Alexandra Kollontaï: La Walkyrie de la Révolution
de Hélène Carrère d'Encausse

critiqué par Colen8, le 22 mars 2023
( - 82 ans)


La note:  étoiles
Grande figure oubliée
Trois engagements auxquels elle ne faillira jamais caractérisent la vie tumultueuse dont témoigne la biographie d’Alexandra Kollontaï (1872-1952). La protection de son fils Micha et de sa famille même si elle ne les voit qu’épisodiquement, la revendication du droit des femmes à s’épanouir hors mariage quitte à faire prendre en charge leurs enfants par la collectivité, la Révolution russe puis soviétique jusqu’à sa mort à 80 ans.
Indépendante à l’exemple de sa mère, reniant ses origines aristocratiques tout en vivant sur leur fortune au décès de ses parents la jeune Alexandra endosse cette agitation socialiste déjà largement répandue dans toute l’Europe. Dès l’âge de 30 ans son militantisme révolutionnaire hyperactif s’étoffe pour ne plus la quitter. Ecriture, voyages, rencontres d’intellectuels, conférences puis engagement politique seront son quotidien.
En 1905 encore loin de Lénine qu’elle rejoindra plus tard on la voit suivre avec passion les mouvements sociaux dont elle deviendra une figure marquante. Plusieurs années lui seront nécessaires pour gagner la confiance de Lénine exilé en France et ailleurs, entrer dans le cercle étroit de ses proches, puis jouer son premier rôle politique dans la révolution bolchevique d’octobre 1917 en devenant commissaire du peuple.
La chance lui ayant permis d’échapper des décennies durant aux purges de Staline à l’encontre des anciens partisans de Lénine et de tous les opposants réels ou supposés fut d’être nommée ambassadeur de l’URSS dans les pays scandinaves, Norvège, Suède, Finlande grâce à sa parfaite connaissance de leurs langues en plus des autres, français, anglais, allemand. Née deux ans après Lénine, elle meurt deux ans avant Staline.
la bibliographie d'une révolutionnaire 9 étoiles

Alexandra Kollontaï
La Walkyrie de la Révolution
éditions Pluriel
277 pages
novembre 2022

Le destin d'une féministe révolutionnaire


Alexandra Kollontaï qui a joué un rôle éminent pendant la révolution russe et après, est peu connue du grand public.
Bolchevik dès 1915, révolutionnaire bien avant le déclenchement de la Révolution, elle est, de tous les compagnons de Lénine, la seule à mourir dans son lit !
Certains commentateurs peuvent citer Molotov mais celui-ci eut un rôle obscur en 1917 et ne commença sa carrière « révolutionnaire » qu'en 1921.
L'auteure de ce livre qui, décédée il y a peu, était une grande historienne de la Russie nous livre une bibliographie riche et passionnante de cette femme née aristocrate qui n'eut cesse de choisir et de défendre la révolution.
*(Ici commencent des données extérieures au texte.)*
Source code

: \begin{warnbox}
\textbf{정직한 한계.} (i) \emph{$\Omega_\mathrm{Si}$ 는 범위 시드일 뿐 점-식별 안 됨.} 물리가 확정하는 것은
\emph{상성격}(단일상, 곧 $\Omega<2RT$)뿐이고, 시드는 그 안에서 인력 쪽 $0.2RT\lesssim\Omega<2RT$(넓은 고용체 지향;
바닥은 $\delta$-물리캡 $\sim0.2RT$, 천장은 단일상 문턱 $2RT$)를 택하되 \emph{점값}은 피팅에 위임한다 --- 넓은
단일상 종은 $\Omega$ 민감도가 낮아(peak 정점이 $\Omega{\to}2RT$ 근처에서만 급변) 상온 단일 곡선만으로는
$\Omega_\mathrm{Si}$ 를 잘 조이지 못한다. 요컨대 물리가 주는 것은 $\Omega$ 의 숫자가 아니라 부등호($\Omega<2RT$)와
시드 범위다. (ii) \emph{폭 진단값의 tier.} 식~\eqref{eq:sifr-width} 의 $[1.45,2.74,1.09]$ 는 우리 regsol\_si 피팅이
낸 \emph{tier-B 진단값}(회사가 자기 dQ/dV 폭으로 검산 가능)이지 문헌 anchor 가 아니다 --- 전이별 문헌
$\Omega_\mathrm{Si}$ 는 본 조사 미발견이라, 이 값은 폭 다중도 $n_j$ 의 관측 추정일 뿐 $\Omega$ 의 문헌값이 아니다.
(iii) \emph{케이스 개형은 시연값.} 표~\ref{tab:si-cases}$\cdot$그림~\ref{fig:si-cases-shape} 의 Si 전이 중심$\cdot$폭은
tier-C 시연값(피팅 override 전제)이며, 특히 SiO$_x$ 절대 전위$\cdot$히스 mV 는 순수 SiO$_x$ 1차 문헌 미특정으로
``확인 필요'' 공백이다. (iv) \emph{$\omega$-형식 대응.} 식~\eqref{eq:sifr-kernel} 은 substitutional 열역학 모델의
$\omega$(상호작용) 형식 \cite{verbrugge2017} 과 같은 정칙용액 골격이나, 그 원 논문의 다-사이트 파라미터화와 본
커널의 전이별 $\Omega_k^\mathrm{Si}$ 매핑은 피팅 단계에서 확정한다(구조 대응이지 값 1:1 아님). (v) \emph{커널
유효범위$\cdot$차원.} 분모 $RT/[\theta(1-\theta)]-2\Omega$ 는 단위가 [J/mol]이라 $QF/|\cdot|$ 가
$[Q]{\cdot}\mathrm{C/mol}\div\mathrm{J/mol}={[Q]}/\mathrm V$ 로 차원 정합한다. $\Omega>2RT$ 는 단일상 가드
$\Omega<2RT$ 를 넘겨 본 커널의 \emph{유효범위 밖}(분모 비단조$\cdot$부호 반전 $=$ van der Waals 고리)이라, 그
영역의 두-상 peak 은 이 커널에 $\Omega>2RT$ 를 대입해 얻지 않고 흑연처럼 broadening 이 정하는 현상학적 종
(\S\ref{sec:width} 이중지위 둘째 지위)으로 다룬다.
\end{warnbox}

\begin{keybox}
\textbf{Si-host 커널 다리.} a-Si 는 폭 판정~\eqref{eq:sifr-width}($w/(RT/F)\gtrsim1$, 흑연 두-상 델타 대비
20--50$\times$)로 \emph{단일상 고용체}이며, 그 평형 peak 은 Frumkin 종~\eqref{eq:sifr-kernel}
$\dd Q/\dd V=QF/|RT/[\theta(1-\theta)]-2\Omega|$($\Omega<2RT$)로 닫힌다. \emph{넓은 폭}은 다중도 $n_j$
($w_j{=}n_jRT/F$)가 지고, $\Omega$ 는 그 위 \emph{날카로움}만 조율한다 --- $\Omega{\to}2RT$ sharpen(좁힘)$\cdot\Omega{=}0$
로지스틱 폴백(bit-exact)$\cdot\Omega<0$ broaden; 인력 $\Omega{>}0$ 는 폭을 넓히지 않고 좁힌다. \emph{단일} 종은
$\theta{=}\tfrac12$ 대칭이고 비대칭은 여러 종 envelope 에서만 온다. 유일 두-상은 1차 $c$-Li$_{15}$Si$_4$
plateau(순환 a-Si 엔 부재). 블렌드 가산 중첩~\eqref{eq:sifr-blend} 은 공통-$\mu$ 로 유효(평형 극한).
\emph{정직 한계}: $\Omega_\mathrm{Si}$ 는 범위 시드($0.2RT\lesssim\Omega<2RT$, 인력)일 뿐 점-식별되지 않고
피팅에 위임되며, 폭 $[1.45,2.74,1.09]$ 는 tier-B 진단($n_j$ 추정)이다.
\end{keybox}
Très bonne oratrice, écrivaine de talent, intellectuelle maîtrisant quatre langues, le Russe bien entendu mais aussi l'anglais, l'allemand et le français, Alexandra Kollontaï - portant le nom de son premier mari - fut une femme d'action, de réflexion .
Elle s'est engagée au début chez les mencheviks mais opposée résolument à la guerre impérialiste commencée en 1914, elle rallie les thèses de Lénine et joue un rôle important durant la révolution d'octobre.
Femme de conviction, elle s'oppose courageusement ensuite à Lénine, contre la NEP et est la principale dirigeante de l'opposition ouvrière.
Alors que beaucoup de ses amis tombent en disgrâce et perdent la vie en étant mis à l'écart par Lénine puis liquidés par Staline, elle réussit à passer dans les trous du tamis infernal.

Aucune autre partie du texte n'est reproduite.